REQUIRED ACTION –
Copy out all the entries word for word.

*** Opening RECORDED DATA ***

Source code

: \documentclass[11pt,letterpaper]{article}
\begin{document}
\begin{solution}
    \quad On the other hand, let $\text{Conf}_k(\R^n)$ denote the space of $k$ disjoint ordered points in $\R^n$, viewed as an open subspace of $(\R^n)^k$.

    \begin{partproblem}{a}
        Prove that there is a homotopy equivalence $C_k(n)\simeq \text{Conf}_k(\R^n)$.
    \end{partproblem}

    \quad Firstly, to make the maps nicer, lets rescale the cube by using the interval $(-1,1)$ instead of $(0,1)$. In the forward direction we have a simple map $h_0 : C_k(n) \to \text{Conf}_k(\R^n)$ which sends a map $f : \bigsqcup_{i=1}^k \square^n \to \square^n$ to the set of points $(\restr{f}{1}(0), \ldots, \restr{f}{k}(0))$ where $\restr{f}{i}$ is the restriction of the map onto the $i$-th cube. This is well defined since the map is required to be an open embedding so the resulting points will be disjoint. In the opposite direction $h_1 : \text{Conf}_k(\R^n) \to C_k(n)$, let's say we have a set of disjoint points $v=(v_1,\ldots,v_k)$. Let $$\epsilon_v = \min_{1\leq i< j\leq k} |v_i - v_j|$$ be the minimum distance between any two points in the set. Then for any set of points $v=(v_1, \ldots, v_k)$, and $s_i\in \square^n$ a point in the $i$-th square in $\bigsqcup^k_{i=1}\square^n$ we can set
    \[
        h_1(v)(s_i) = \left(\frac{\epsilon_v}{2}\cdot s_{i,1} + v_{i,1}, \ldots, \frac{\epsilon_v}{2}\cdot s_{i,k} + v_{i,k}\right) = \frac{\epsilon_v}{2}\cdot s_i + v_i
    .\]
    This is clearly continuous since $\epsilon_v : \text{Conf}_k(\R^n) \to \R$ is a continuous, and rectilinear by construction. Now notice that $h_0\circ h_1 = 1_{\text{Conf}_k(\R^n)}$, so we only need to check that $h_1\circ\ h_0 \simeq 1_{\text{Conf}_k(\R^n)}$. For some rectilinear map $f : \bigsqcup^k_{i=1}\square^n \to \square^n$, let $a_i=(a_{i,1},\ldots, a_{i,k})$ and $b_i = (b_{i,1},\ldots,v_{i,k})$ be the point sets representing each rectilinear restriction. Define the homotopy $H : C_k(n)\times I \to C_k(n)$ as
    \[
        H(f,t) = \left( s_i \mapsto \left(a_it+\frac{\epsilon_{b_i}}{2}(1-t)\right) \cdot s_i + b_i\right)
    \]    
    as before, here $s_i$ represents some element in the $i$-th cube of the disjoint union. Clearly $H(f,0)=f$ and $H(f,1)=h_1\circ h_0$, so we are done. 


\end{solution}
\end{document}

*** Closing RECORDED DATA ***

SOLVED EXERCISE –
Source code

: \documentclass[11pt,letterpaper]{article}
\begin{document}
\begin{solution}
    \quad On the other hand, let $\text{Conf}_k(\R^n)$ denote the space of $k$ disjoint ordered points in $\R^n$, viewed as an open subspace of $(\R^n)^k$.

    \begin{partproblem}{a}
        Prove that there is a homotopy equivalence $C_k(n)\simeq \text{Conf}_k(\R^n)$.
    \end{partproblem}

    \quad Firstly, to make the maps nicer, lets rescale the cube by using the interval $(-1,1)$ instead of $(0,1)$. In the forward direction we have a simple map $h_0 : C_k(n) \to \text{Conf}_k(\R^n)$ which sends a map $f : \bigsqcup_{i=1}^k \square^n \to \square^n$ to the set of points $(\restr{f}{1}(0), \ldots, \restr{f}{k}(0))$ where $\restr{f}{i}$ is the restriction of the map onto the $i$-th cube. This is well defined since the map is required to be an open embedding so the resulting points will be disjoint. In the opposite direction $h_1 : \text{Conf}_k(\R^n) \to C_k(n)$, let's say we have a set of disjoint points $v=(v_1,\ldots,v_k)$. Let $$\epsilon_v = \min_{1\leq i< j\leq k} |v_i - v_j|$$ be the minimum distance between any two points in the set. Then for any set of points $v=(v_1, \ldots, v_k)$, and $s_i\in \square^n$ a point in the $i$-th square in $\bigsqcup^k_{i=1}\square^n$ we can set
    \[
        h_1(v)(s_i) = \left(\frac{\epsilon_v}{2}\cdot s_{i,1} + v_{i,1}, \ldots, \frac{\epsilon_v}{2}\cdot s_{i,k} + v_{i,k}\right) = \frac{\epsilon_v}{2}\cdot s_i + v_i
    .\]
    This is clearly continuous since $\epsilon_v : \text{Conf}_k(\R^n) \to \R$ is a continuous, and rectilinear by construction. Now notice that $h_0\circ h_1 = 1_{\text{Conf}_k(\R^n)}$, so we only need to check that $h_1\circ\ h_0 \simeq 1_{\text{Conf}_k(\R^n)}$. For some rectilinear map $f : \bigsqcup^k_{i=1}\square^n \to \square^n$, let $a_i=(a_{i,1},\ldots, a_{i,k})$ and $b_i = (b_{i,1},\ldots,v_{i,k})$ be the point sets representing each rectilinear restriction. Define the homotopy $H : C_k(n)\times I \to C_k(n)$ as
    \[
        H(f,t) = \left( s_i \mapsto \left(a_it+\frac{\epsilon_{b_i}}{2}(1-t)\right) \cdot s_i + b_i\right)
    \]    
    as before, here $s_i$ represents some element in the $i$-th cube of the disjoint union. Clearly $H(f,0)=f$ and $H(f,1)=h_1\circ h_0$, so we are done. 


\end{solution}
\end{document}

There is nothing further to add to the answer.